**WHAT IS EXPECTED**
The line that contains "auth behavior we've" marks the end: retype the data below exactly from its first line through that line.

(MATERIAL TO PROCESS)

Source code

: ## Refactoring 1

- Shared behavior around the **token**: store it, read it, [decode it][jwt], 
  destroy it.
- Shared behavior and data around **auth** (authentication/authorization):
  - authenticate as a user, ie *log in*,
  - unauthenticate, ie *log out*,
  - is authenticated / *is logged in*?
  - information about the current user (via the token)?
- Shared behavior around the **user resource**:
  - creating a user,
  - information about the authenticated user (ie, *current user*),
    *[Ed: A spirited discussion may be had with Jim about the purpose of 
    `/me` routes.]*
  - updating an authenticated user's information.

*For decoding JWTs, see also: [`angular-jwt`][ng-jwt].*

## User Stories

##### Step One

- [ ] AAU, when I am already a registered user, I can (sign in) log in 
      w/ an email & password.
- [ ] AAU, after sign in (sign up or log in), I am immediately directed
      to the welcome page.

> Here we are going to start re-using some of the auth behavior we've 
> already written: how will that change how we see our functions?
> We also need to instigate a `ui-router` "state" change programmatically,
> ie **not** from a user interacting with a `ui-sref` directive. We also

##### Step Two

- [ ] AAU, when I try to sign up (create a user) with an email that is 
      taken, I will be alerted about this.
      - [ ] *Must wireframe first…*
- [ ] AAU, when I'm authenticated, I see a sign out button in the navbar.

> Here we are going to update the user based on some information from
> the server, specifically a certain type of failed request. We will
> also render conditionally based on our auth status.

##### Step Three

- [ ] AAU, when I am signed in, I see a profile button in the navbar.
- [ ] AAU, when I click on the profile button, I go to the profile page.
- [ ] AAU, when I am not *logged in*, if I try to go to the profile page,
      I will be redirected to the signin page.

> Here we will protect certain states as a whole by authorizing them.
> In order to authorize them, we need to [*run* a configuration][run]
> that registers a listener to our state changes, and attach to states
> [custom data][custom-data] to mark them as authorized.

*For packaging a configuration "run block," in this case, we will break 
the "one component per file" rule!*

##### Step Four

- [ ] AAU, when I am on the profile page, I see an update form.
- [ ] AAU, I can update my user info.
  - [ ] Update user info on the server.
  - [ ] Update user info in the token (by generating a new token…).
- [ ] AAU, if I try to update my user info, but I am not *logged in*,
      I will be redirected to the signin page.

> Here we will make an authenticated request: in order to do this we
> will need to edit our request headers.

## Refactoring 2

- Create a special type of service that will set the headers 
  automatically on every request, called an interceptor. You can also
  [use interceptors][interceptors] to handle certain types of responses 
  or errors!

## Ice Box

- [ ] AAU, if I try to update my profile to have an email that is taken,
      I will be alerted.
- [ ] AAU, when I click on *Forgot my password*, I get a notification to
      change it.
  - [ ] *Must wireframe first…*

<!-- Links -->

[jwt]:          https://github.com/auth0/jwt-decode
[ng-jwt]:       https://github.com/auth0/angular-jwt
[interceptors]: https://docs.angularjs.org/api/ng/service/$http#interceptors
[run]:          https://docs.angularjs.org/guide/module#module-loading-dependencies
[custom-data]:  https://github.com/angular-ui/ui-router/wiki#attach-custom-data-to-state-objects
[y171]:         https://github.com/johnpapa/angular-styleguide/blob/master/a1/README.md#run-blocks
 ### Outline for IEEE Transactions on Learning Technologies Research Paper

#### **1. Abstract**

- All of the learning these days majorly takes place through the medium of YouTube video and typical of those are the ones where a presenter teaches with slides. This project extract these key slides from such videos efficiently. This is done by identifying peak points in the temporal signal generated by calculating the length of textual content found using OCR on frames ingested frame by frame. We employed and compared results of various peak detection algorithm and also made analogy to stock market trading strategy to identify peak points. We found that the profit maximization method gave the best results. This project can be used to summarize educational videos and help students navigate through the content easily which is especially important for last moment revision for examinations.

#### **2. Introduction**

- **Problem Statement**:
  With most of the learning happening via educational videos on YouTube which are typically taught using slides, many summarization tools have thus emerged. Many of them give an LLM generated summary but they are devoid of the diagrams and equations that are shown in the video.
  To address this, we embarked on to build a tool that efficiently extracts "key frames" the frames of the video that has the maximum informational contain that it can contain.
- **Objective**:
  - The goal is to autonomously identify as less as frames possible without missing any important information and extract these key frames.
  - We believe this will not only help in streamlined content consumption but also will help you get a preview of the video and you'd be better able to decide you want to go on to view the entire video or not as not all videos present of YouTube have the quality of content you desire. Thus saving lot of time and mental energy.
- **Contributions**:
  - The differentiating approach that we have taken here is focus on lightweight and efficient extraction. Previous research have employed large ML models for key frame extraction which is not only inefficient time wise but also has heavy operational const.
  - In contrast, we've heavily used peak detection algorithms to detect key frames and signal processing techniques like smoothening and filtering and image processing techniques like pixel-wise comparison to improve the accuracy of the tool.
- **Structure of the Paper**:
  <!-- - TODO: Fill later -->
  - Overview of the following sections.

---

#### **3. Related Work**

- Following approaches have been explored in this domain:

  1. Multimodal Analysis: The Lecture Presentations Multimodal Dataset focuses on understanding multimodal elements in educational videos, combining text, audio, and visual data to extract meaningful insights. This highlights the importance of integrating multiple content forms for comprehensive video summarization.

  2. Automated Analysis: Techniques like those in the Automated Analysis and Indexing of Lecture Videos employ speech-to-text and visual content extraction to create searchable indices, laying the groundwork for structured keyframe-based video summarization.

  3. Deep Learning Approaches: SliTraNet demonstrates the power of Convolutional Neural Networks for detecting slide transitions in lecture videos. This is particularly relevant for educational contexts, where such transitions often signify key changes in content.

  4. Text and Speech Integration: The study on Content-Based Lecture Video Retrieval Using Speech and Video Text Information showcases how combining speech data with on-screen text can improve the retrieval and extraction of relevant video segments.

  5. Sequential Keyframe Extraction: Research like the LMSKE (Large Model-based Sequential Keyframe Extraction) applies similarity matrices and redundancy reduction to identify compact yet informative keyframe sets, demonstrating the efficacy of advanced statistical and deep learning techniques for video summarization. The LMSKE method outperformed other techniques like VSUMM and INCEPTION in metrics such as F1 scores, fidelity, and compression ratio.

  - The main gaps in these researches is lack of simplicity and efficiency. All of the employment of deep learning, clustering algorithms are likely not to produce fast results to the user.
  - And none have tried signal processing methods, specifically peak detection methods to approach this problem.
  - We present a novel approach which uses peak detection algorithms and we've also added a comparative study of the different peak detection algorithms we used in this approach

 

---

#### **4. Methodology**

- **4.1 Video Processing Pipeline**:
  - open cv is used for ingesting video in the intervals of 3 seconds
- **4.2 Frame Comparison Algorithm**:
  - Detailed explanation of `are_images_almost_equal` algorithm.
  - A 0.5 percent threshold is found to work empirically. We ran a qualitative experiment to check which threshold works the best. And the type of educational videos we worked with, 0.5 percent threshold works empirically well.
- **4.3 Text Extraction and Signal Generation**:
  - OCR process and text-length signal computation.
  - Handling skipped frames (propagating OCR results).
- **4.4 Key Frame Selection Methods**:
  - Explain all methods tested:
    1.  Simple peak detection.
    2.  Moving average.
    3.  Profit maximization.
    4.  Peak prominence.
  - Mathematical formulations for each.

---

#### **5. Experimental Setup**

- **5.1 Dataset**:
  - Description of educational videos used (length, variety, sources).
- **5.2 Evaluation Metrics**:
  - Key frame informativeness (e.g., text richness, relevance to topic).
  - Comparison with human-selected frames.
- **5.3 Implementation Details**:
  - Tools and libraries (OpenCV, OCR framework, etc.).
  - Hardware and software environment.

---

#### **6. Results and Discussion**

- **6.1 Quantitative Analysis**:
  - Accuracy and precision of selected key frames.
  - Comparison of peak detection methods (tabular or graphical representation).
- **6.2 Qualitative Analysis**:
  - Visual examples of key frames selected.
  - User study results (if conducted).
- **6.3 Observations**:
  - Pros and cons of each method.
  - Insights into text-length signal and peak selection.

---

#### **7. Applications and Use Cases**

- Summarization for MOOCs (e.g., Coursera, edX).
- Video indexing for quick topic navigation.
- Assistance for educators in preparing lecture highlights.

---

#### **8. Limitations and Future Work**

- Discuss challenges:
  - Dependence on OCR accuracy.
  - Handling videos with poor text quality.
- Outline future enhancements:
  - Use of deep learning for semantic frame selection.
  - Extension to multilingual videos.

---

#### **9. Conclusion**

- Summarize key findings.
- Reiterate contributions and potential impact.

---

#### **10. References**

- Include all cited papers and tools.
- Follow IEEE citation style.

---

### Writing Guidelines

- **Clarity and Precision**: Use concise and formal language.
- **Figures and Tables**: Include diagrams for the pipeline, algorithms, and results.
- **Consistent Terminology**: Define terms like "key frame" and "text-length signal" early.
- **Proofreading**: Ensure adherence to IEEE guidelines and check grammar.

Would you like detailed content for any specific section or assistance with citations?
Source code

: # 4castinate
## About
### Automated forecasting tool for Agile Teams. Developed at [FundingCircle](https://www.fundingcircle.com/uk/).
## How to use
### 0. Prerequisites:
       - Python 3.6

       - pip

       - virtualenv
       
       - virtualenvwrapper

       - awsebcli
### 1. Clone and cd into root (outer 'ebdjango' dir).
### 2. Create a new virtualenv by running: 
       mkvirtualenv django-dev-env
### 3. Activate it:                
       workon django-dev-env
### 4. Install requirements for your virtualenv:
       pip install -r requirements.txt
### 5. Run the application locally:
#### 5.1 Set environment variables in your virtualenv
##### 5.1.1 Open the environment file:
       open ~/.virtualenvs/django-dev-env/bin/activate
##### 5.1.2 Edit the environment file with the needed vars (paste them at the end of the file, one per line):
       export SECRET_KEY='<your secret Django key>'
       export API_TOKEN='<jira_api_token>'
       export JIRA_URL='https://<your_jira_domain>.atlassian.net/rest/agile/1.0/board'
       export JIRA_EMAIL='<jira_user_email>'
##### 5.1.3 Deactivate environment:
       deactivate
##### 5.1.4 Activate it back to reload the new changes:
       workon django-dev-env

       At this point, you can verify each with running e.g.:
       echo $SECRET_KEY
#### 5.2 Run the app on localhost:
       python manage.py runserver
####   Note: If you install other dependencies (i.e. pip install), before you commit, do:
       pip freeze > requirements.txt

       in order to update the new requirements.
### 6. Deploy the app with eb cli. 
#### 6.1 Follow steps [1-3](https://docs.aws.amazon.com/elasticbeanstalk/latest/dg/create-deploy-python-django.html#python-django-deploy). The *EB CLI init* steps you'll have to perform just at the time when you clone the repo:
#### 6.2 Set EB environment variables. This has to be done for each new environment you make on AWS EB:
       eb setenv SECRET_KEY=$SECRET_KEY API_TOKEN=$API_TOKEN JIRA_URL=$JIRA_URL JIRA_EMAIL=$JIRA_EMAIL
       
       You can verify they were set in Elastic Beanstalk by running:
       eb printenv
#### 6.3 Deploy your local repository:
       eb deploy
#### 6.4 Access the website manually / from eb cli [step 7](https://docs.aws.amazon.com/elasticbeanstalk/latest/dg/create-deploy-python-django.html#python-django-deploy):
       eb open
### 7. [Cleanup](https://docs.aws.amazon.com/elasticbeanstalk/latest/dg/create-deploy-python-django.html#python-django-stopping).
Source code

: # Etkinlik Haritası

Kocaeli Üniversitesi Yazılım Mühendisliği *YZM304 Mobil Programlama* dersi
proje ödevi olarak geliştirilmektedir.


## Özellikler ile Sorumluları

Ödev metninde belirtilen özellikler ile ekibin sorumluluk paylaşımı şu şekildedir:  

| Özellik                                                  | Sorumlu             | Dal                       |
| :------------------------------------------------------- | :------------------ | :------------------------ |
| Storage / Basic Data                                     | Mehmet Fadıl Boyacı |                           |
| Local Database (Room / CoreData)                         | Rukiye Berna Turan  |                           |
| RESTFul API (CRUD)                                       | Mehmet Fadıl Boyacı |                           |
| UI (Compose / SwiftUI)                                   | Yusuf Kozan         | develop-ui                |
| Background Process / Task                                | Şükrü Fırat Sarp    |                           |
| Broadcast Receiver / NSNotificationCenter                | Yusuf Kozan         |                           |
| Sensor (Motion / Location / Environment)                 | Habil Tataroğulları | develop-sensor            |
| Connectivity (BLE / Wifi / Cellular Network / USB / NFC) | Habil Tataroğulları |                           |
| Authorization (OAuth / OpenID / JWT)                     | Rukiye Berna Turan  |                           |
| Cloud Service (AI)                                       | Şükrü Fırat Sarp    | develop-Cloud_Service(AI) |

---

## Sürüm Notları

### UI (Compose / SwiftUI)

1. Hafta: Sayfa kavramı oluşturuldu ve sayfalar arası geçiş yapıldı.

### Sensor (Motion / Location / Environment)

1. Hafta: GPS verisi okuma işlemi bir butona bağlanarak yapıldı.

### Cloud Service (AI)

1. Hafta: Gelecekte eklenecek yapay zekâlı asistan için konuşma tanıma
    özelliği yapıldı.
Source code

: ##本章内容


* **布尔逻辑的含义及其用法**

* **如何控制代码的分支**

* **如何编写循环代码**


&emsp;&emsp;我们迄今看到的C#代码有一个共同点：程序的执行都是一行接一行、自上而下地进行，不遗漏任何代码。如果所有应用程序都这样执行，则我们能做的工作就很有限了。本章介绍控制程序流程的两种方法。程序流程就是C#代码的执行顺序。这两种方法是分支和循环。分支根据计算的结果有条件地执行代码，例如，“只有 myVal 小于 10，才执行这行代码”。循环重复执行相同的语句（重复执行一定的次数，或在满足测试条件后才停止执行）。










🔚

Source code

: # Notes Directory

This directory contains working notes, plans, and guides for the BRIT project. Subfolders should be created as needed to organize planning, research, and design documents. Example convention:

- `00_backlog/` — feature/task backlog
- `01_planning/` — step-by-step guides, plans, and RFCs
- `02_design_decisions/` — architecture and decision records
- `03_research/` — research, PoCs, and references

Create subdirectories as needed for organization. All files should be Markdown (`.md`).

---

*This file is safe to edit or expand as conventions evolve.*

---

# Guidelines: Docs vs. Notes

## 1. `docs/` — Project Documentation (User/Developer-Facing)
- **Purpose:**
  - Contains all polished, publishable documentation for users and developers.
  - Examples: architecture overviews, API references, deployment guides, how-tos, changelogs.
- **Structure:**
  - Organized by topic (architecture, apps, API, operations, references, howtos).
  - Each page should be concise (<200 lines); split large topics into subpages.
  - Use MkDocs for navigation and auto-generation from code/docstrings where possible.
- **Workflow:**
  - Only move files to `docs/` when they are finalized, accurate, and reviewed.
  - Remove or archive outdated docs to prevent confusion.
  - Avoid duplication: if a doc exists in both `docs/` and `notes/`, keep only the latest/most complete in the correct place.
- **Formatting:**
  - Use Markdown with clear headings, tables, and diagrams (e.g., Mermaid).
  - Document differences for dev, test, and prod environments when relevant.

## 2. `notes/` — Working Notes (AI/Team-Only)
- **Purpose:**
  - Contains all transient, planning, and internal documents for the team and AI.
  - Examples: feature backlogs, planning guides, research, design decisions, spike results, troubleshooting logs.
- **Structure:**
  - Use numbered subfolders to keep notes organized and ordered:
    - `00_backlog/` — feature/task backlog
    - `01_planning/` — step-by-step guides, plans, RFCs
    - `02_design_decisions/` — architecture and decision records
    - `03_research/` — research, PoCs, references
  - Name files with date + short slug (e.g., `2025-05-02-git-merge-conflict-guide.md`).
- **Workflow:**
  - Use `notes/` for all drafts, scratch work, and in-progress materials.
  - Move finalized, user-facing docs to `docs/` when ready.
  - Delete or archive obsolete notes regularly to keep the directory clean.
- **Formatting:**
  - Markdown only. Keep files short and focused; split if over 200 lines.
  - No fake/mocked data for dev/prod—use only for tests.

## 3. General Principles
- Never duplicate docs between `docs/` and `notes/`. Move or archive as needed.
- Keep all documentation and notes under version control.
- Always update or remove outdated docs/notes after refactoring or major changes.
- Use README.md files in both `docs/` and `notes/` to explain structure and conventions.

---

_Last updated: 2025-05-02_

(End MATERIAL TO PROCESS)

**ANSWER SECTION**
Source code

: ## Refactoring 1

- Shared behavior around the **token**: store it, read it, [decode it][jwt], 
  destroy it.
- Shared behavior and data around **auth** (authentication/authorization):
  - authenticate as a user, ie *log in*,
  - unauthenticate, ie *log out*,
  - is authenticated / *is logged in*?
  - information about the current user (via the token)?
- Shared behavior around the **user resource**:
  - creating a user,
  - information about the authenticated user (ie, *current user*),
    *[Ed: A spirited discussion may be had with Jim about the purpose of 
    `/me` routes.]*
  - updating an authenticated user's information.

*For decoding JWTs, see also: [`angular-jwt`][ng-jwt].*

## User Stories

##### Step One

- [ ] AAU, when I am already a registered user, I can (sign in) log in 
      w/ an email & password.
- [ ] AAU, after sign in (sign up or log in), I am immediately directed
      to the welcome page.

> Here we are going to start re-using some of the auth behavior we've 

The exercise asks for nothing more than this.